Commercial real estate firms continue to see the value and efficiency that comes with virtual property tours even well after the pandemic and lockdown restrictions have been lifted.
Types of virtual tours vary, as do their cost and complexity, according to a new report from JLL.
The most common types of virtual tours are drone videos, live streams, pre-recorded tours, 360-degree virtual tours (usually photography), augmented and virtual reality, and story-driven marketing videos.
Players such as LCP360 and Matterport and others have perfected those models.
Looking forward, new versions will offer more interactive experiences and give the viewer more control, Will Hamilton, head of office leasing for JLL in New South Wales, Australia, said in prepared remarks.
“There’s a sliding scale of what you can spend, and you’ll be doing something different for a new central, urban development compared to a small building in a more fringe location,” he says. “There are choices, and the beauty is the technology can be applied to any sort of project.”
Sam Buckley, EVP Leasing at BentallGreenOak, tells GlobeSt.com, “At BGO, we are constantly looking to create the best space for today’s tenants and for the best tools to market that space.
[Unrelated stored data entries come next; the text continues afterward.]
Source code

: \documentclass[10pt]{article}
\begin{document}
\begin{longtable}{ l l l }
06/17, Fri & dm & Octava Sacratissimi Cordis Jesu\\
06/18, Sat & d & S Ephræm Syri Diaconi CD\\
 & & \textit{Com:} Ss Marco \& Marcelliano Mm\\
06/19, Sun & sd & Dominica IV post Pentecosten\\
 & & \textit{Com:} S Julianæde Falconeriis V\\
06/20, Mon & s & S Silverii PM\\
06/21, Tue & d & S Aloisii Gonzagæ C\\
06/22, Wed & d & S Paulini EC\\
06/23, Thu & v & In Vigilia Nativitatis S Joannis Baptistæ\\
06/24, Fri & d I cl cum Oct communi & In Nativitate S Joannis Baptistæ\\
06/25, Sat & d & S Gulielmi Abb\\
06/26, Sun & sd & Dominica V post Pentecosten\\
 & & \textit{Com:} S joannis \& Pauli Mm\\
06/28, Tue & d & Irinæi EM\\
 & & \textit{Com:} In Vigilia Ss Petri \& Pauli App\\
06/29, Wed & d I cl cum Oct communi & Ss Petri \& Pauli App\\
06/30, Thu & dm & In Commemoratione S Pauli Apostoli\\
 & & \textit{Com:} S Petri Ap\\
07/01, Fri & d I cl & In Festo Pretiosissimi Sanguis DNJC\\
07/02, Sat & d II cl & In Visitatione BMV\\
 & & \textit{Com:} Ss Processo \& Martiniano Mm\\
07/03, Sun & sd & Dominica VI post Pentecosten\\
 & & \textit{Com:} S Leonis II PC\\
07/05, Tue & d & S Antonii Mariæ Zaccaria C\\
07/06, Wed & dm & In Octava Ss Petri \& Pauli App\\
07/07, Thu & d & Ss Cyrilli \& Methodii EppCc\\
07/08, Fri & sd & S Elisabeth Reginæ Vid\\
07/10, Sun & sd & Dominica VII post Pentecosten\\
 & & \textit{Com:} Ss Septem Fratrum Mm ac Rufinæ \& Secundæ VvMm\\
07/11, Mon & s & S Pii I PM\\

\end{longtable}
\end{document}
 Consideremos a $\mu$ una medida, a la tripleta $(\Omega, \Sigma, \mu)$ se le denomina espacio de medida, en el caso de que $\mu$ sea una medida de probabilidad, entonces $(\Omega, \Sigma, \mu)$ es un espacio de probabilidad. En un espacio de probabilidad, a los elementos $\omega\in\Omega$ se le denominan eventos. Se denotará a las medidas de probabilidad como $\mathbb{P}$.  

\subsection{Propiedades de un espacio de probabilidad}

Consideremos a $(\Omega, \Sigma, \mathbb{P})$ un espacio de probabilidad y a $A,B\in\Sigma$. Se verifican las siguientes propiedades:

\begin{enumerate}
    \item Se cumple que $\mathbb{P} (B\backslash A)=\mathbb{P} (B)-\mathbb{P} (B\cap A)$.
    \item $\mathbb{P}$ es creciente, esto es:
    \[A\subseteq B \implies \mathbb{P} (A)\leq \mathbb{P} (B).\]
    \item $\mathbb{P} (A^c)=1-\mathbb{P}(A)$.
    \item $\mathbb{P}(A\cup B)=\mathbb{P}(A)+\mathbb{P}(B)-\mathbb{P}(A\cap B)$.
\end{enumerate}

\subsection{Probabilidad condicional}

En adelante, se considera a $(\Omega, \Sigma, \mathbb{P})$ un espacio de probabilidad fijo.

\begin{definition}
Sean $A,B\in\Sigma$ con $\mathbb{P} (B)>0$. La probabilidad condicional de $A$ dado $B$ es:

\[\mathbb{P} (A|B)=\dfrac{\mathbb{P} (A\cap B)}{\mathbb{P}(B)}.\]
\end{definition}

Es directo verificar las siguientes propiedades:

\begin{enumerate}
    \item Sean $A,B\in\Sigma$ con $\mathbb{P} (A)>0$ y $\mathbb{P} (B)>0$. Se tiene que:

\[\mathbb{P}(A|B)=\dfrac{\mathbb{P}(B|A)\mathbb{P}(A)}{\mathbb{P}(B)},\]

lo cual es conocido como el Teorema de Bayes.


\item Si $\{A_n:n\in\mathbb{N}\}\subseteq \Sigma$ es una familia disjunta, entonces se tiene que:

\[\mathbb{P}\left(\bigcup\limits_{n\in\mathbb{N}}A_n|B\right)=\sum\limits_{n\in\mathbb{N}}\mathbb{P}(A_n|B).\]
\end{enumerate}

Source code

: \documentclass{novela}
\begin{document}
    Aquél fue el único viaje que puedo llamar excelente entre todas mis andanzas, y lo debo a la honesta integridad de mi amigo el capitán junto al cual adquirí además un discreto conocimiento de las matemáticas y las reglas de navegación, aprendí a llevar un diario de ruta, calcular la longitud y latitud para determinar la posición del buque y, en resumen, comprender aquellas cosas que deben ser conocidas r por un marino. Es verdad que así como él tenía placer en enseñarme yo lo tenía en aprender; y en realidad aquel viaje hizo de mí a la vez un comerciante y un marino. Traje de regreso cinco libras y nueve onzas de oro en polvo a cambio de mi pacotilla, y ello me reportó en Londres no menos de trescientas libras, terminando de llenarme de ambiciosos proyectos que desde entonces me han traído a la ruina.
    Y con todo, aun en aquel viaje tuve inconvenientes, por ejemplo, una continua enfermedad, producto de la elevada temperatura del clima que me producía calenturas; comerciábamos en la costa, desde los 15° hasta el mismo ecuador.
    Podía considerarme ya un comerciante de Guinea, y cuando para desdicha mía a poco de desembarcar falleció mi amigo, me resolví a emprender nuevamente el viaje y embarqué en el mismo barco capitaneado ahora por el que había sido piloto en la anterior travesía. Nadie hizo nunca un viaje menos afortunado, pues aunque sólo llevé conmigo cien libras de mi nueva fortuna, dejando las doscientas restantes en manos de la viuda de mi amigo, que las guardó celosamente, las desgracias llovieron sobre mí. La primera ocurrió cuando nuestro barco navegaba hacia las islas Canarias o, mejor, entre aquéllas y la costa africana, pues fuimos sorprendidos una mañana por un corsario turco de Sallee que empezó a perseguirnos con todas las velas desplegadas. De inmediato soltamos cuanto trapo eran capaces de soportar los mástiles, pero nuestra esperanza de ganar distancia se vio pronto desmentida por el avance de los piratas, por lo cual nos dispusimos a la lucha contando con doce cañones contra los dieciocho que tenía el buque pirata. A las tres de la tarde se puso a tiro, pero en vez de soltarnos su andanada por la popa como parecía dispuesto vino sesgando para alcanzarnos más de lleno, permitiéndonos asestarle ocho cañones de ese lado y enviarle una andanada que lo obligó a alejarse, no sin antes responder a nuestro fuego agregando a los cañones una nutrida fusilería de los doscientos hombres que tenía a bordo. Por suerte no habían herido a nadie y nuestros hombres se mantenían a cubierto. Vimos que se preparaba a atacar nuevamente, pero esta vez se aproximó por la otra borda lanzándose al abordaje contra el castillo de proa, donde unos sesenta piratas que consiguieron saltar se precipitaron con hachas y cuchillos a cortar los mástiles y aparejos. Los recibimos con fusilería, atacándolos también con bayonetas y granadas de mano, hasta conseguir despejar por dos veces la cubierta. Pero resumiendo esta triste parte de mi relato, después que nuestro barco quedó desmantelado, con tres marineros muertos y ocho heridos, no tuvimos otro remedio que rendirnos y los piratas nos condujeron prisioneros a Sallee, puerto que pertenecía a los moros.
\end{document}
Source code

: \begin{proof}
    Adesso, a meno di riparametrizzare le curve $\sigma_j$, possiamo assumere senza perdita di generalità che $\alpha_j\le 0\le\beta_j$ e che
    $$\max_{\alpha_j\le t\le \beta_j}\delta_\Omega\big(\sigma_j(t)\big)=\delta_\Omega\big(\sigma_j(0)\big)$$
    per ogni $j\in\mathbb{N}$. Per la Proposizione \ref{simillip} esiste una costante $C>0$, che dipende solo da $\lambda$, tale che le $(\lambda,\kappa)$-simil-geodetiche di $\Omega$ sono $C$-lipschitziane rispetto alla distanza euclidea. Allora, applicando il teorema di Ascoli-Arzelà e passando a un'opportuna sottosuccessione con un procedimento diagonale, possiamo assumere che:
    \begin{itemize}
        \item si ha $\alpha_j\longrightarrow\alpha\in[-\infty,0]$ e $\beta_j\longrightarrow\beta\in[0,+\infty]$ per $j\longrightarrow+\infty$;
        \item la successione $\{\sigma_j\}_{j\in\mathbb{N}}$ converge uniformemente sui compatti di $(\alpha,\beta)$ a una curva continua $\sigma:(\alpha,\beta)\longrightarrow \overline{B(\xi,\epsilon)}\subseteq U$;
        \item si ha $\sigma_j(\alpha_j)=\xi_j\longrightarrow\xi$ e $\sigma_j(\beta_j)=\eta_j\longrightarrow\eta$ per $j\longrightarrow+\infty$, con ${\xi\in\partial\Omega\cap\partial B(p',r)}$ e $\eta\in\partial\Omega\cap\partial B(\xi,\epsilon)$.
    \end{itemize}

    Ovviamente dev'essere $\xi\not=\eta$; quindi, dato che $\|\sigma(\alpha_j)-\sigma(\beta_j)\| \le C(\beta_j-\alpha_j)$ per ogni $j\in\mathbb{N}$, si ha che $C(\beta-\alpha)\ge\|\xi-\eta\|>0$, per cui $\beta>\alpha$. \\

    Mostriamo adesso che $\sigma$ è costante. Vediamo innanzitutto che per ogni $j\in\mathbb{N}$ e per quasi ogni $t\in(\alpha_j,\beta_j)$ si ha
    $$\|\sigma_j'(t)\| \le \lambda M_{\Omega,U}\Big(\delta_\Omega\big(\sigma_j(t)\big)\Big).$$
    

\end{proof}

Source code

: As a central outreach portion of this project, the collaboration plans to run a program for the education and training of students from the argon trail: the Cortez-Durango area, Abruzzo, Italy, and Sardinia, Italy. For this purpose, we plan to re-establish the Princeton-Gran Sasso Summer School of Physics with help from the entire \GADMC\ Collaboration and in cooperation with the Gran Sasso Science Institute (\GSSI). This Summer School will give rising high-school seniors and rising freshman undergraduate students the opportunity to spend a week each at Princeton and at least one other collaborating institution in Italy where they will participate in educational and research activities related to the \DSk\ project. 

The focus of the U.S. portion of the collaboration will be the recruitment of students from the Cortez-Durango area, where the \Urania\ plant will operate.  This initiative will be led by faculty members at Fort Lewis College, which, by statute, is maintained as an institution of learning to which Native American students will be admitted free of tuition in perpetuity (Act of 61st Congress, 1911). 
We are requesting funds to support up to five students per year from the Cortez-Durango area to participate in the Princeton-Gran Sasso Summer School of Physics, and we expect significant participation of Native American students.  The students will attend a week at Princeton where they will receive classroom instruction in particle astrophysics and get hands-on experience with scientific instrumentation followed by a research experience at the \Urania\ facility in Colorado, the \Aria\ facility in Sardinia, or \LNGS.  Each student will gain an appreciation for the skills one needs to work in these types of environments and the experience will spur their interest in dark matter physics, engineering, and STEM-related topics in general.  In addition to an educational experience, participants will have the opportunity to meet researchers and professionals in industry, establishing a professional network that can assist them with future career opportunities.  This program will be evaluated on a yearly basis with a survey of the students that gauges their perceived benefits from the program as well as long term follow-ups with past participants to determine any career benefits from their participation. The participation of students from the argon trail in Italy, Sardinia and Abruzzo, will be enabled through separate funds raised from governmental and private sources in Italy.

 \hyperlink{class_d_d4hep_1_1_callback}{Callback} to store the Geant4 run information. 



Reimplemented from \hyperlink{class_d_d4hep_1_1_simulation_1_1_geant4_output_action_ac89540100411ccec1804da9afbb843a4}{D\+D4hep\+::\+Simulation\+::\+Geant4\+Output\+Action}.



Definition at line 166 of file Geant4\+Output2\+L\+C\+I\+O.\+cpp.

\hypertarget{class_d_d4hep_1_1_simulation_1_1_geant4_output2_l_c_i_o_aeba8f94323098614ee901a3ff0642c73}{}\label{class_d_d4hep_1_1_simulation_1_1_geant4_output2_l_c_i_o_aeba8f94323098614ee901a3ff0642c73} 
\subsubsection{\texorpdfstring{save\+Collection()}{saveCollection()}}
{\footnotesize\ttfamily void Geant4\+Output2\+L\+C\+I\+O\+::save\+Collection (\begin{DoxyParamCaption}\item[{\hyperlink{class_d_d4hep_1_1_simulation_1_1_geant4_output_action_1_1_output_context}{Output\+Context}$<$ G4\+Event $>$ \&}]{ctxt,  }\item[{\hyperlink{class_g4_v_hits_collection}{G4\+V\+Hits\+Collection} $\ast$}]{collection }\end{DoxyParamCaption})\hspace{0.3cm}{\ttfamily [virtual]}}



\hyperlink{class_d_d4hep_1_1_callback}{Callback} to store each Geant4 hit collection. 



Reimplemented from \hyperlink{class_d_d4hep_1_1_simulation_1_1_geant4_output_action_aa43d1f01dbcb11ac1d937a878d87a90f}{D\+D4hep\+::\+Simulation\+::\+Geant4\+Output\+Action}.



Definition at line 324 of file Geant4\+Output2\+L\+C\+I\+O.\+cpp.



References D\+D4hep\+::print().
“Of course, there is no substitute for an in-person tour, but platforms that allow for real-time ‘virtual’ tours are the next best thing.”
Buckley said the advantage of these platforms is the ability to conduct a guided tour through the space, with tenants and brokers who are potentially in multiple locations at the same time.
“It’s also advantageous to be able to say, ‘Hey, while I have you on the phone, do you have a minute for me to show you the space and answer some of the questions you just asked?’ ” Buckley said.
“That’s an incredibly powerful and useful technology for getting in front of brokers and tenants in a competitive marketplace.”
Jim Schoonmaker, CEO & Co-founder, Infinityy, tells GlobeSt.com that virtual experiences have finally reached a point in both quality and affordability and that there is no reason not to use them for any real estate transaction.
“I was there in the very early days of this technology and platforms such as Google street view or Matterport are truly amazing technology triumphs,” he said.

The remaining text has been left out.